Dataset entries:
------------------------

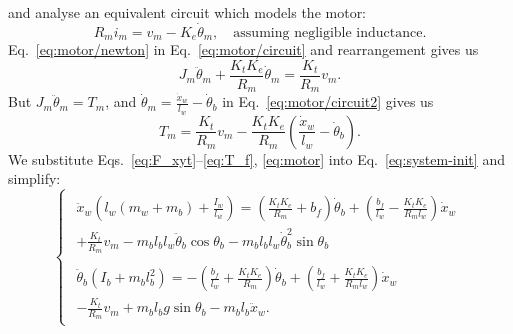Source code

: \documentclass[11pt]{article} %
\begin{document}
and analyse an equivalent circuit which models the motor:
\begin{equation}\label{eq:motor/circuit}
R_m i_m = v_m - K_e \dot{\theta}_m, \quad \text{assuming negligible inductance.}
\end{equation}
Eq.~\eqref{eq:motor/newton} in Eq.~\eqref{eq:motor/circuit} and rearrangement gives us
\begin{equation}\label{eq:motor/circuit2}
  J_m \ddot{\theta}_m
  + \frac{K_t K_e}{R_m} \dot{\theta}_m
  = \frac{K_t}{R_m}v_m.
\end{equation}
But $J_m \ddot{\theta}_m = T_m$, and $\dot{\theta}_m = \frac{\dot{x}_w}{l_w} - \dot{\theta}_b$ in Eq.~\eqref{eq:motor/circuit2} gives us
\begin{equation}\label{eq:motor}
  T_m = \frac{K_t}{R_m}v_m -
  \frac{K_t K_e}{R_m}\left(
    \frac{\dot{x}_w}{l_w}
    - \dot{\theta}_b
  \right).
\end{equation}
We substitute Eqs.~\eqref{eq:F_xyt}--\eqref{eq:T_f}, \eqref{eq:motor} into Eq.~\eqref{eq:system-init} and simplify:
\begin{equation}\label{eq:system}
  \begin{cases}
    \begin{aligned}
      \ddot{x}_w\left(l_w(m_w + m_b) + \frac{I_w}{l_w}\right) =
      \left(
        \frac{K_t K_e}{R_m}
        + b_f
      \right)\dot{\theta}_b
      +
      \left(
        \frac{b_f}{l_w}
        -
        \frac{K_t K_e}{R_m l_w}
      \right)\dot{x}_w
      \\
      + \frac{K_t}{R_m}v_m
      - m_b l_b l_w \ddot{\theta}_b \cos\theta_b
      - m_b l_b l_w \dot{\theta}_b^2 \sin\theta_b
    \end{aligned}\\[2.5em]
    \begin{aligned}
      \ddot{\theta}_b\left(I_b + m_b l_b^2\right)
      =
      -\left(
        \frac{b_f}{l_w}
        +
        \frac{K_t K_e}{R_m}
      \right)\dot{\theta}_b
      + \left(
        \frac{b_f}{l_w} + \frac{K_t K_e}{R_m l_w}
      \right)\dot{x}_w
      \\
      - \frac{K_t}{R_m}v_m
      + m_b l_b g \sin\theta_b
      - m_b l_b \ddot{x}_w.
    \end{aligned}
  \end{cases}
\end{equation}
\end{document}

------------------------

The string "begin" may appear in the lines of the records above. State how many lines contain it, with no other words.

8